▸ ACTION ITEM: Transcribe word for word the lines below from the line with "built-in parameters. |" through the line with "or export). |", ends included.

▸ Plain-text document sources:
+--

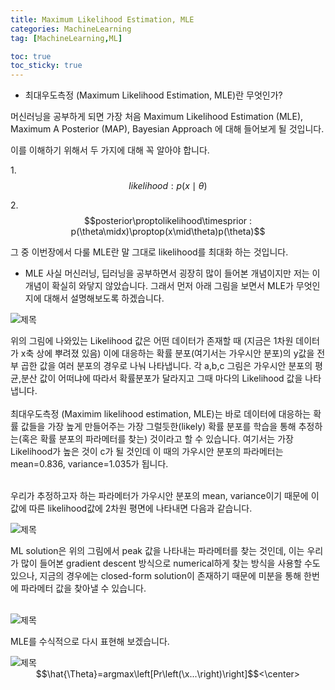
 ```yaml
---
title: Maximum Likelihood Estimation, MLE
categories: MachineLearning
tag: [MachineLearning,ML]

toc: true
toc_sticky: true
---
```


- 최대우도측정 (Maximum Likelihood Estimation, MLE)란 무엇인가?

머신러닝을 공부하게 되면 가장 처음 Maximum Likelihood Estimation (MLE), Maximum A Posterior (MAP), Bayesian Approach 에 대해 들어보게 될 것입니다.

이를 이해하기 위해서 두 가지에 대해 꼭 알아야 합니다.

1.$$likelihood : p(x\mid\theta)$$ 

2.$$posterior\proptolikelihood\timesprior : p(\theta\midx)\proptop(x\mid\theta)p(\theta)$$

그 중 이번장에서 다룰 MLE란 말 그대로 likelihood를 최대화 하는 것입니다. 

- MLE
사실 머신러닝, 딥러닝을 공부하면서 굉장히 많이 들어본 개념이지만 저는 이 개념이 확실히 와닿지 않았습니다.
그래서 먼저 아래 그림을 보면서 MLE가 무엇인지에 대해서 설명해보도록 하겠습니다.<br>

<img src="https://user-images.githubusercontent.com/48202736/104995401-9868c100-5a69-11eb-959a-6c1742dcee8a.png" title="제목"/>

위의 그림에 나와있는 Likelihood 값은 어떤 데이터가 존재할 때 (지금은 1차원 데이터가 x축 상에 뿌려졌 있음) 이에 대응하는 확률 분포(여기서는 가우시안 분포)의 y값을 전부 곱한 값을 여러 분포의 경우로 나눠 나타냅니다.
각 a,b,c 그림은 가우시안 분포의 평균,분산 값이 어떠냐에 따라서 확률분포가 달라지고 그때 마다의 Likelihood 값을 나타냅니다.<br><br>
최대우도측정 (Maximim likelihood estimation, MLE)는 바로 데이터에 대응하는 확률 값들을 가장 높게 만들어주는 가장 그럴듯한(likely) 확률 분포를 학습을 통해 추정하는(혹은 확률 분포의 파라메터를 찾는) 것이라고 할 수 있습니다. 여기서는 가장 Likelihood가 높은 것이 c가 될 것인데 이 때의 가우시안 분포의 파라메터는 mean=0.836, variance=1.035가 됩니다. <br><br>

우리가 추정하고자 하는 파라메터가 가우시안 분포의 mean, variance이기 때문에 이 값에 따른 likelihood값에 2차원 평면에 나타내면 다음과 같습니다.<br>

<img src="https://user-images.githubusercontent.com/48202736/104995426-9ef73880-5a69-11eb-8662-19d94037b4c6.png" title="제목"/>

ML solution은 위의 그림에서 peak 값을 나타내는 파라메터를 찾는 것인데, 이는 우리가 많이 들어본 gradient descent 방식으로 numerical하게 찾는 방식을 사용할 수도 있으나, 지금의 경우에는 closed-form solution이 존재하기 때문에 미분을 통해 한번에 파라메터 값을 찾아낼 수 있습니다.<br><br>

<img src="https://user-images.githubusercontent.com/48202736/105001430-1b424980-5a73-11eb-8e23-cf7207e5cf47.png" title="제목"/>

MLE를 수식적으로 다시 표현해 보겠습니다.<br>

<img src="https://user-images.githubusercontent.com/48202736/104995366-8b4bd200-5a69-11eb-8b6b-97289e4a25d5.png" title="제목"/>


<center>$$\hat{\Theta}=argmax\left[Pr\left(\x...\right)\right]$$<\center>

+--

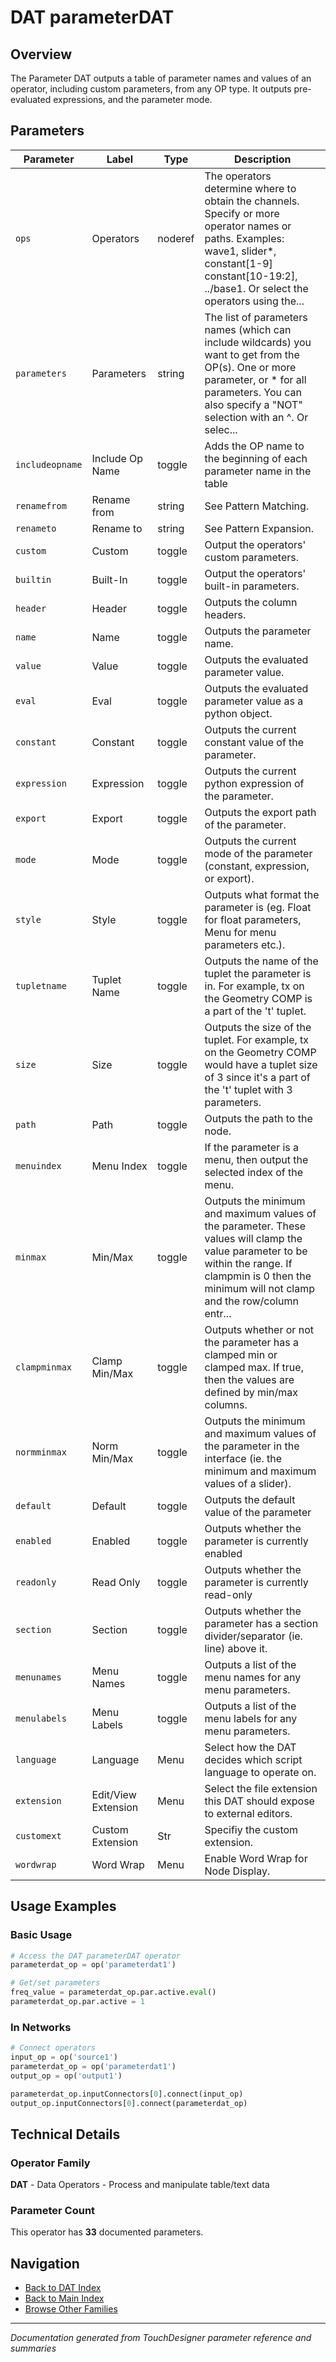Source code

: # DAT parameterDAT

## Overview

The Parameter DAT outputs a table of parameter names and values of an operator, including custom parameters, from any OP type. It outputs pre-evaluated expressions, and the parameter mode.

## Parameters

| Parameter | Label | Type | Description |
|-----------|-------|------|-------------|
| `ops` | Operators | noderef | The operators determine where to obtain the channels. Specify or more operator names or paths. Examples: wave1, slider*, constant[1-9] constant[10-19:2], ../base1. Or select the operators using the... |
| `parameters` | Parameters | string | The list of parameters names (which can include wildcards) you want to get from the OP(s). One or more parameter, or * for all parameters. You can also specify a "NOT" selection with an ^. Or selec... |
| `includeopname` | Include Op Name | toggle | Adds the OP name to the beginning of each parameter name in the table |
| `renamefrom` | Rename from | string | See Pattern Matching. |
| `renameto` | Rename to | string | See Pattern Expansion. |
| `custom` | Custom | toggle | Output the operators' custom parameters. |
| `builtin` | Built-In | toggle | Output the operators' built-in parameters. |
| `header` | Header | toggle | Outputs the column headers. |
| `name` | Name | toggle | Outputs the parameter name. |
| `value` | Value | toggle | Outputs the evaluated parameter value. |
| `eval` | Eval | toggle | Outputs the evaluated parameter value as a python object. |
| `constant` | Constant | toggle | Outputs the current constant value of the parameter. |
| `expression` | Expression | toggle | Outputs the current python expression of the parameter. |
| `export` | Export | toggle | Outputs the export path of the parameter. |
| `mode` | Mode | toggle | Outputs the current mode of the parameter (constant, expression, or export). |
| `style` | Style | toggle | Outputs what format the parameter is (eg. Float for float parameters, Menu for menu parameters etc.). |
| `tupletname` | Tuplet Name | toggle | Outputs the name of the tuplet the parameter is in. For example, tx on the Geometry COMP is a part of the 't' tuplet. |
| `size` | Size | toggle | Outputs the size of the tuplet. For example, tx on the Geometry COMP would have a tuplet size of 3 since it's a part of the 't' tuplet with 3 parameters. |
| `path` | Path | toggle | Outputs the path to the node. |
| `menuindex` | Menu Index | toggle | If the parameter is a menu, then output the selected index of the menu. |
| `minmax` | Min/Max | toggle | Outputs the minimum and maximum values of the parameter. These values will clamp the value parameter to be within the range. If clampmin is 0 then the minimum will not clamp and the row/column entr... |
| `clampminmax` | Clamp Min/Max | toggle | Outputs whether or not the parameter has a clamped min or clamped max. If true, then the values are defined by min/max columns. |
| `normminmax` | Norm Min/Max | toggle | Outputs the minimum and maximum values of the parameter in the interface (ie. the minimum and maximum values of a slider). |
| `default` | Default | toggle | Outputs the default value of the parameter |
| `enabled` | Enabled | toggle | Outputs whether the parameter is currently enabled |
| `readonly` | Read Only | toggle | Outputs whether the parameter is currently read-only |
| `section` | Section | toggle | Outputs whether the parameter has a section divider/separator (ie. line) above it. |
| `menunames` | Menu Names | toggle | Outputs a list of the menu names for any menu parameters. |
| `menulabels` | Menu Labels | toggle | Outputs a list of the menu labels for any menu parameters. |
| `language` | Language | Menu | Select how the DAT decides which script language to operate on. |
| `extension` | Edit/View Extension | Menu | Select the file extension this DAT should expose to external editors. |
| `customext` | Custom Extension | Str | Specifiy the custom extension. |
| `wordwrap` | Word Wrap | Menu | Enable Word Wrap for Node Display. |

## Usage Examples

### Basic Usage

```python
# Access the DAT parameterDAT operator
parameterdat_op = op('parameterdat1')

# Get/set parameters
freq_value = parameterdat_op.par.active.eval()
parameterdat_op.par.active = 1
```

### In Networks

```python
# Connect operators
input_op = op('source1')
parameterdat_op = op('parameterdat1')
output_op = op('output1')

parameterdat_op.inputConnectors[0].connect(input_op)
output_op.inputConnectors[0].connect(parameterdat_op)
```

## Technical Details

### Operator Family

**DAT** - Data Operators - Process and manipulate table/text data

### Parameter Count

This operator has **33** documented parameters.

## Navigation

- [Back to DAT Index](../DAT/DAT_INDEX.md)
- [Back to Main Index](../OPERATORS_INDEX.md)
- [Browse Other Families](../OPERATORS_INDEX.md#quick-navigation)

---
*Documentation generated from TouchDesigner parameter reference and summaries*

+--

▸ TASK RESPONSE:
| `builtin` | Built-In | toggle | Output the operators' built-in parameters. |
| `header` | Header | toggle | Outputs the column headers. |
| `name` | Name | toggle | Outputs the parameter name. |
| `value` | Value | toggle | Outputs the evaluated parameter value. |
| `eval` | Eval | toggle | Outputs the evaluated parameter value as a python object. |
| `constant` | Constant | toggle | Outputs the current constant value of the parameter. |
| `expression` | Expression | toggle | Outputs the current python expression of the parameter. |
| `export` | Export | toggle | Outputs the export path of the parameter. |
| `mode` | Mode | toggle | Outputs the current mode of the parameter (constant, expression, or export). |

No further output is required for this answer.